→ **Data section**:
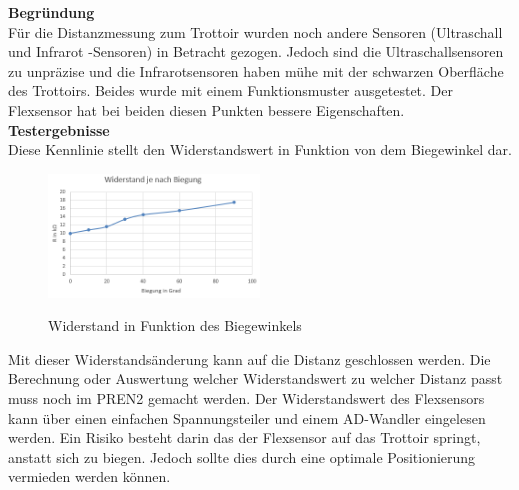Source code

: %
\textbf{Begründung}\\[0.2cm]
Für die Distanzmessung zum Trottoir wurden noch andere Sensoren (Ultraschall und Infrarot -Sensoren) in Betracht gezogen. Jedoch sind die Ultraschallsensoren zu unpräzise und die Infrarotsensoren haben mühe mit der schwarzen Oberfläche des Trottoirs. Beides wurde mit einem Funktionsmuster ausgetestet. Der Flexsensor hat bei beiden diesen Punkten bessere Eigenschaften.\\[0.2cm]
\textbf{Testergebnisse}\\[0.2cm]
Diese Kennlinie stellt den Widerstandswert in Funktion von dem Biegewinkel dar.
\begin{figure}[H]
	\centering
	\includegraphics[width=0.5\textwidth]{03_Loesungskonzept/pictures/Flex_Biegungskennline.png}
	\label{fig:Flex_R_Kennlinie}
	\caption{Widerstand in Funktion des Biegewinkels}
\end{figure}\flushleft
%
Mit dieser Widerstandsänderung kann auf die Distanz geschlossen werden. Die Berechnung oder Auswertung welcher Widerstandswert zu welcher Distanz passt muss noch im PREN2 gemacht werden. Der Widerstandswert des Flexsensors kann über einen einfachen Spannungsteiler und einem AD-Wandler eingelesen werden.
Ein Risiko besteht darin das der Flexsensor auf das Trottoir springt, anstatt sich zu biegen. Jedoch sollte dies durch eine optimale Positionierung vermieden werden können.\\[0.2cm]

→ **Instructions for the task**:
Your answer should be an exact copy of the entries above, with no images included.

→ **Response to this exercise**:
Source code

: %
\textbf{Begründung}\\[0.2cm]
Für die Distanzmessung zum Trottoir wurden noch andere Sensoren (Ultraschall und Infrarot -Sensoren) in Betracht gezogen. Jedoch sind die Ultraschallsensoren zu unpräzise und die Infrarotsensoren haben mühe mit der schwarzen Oberfläche des Trottoirs. Beides wurde mit einem Funktionsmuster ausgetestet. Der Flexsensor hat bei beiden diesen Punkten bessere Eigenschaften.\\[0.2cm]
\textbf{Testergebnisse}\\[0.2cm]
Diese Kennlinie stellt den Widerstandswert in Funktion von dem Biegewinkel dar.
\begin{figure}[H]
	\centering
	\includegraphics[width=0.5\textwidth]{03_Loesungskonzept/pictures/Flex_Biegungskennline.png}
	\label{fig:Flex_R_Kennlinie}
	\caption{Widerstand in Funktion des Biegewinkels}
\end{figure}\flushleft
%
Mit dieser Widerstandsänderung kann auf die Distanz geschlossen werden. Die Berechnung oder Auswertung welcher Widerstandswert zu welcher Distanz passt muss noch im PREN2 gemacht werden. Der Widerstandswert des Flexsensors kann über einen einfachen Spannungsteiler und einem AD-Wandler eingelesen werden.
Ein Risiko besteht darin das der Flexsensor auf das Trottoir springt, anstatt sich zu biegen. Jedoch sollte dies durch eine optimale Positionierung vermieden werden können.\\[0.2cm]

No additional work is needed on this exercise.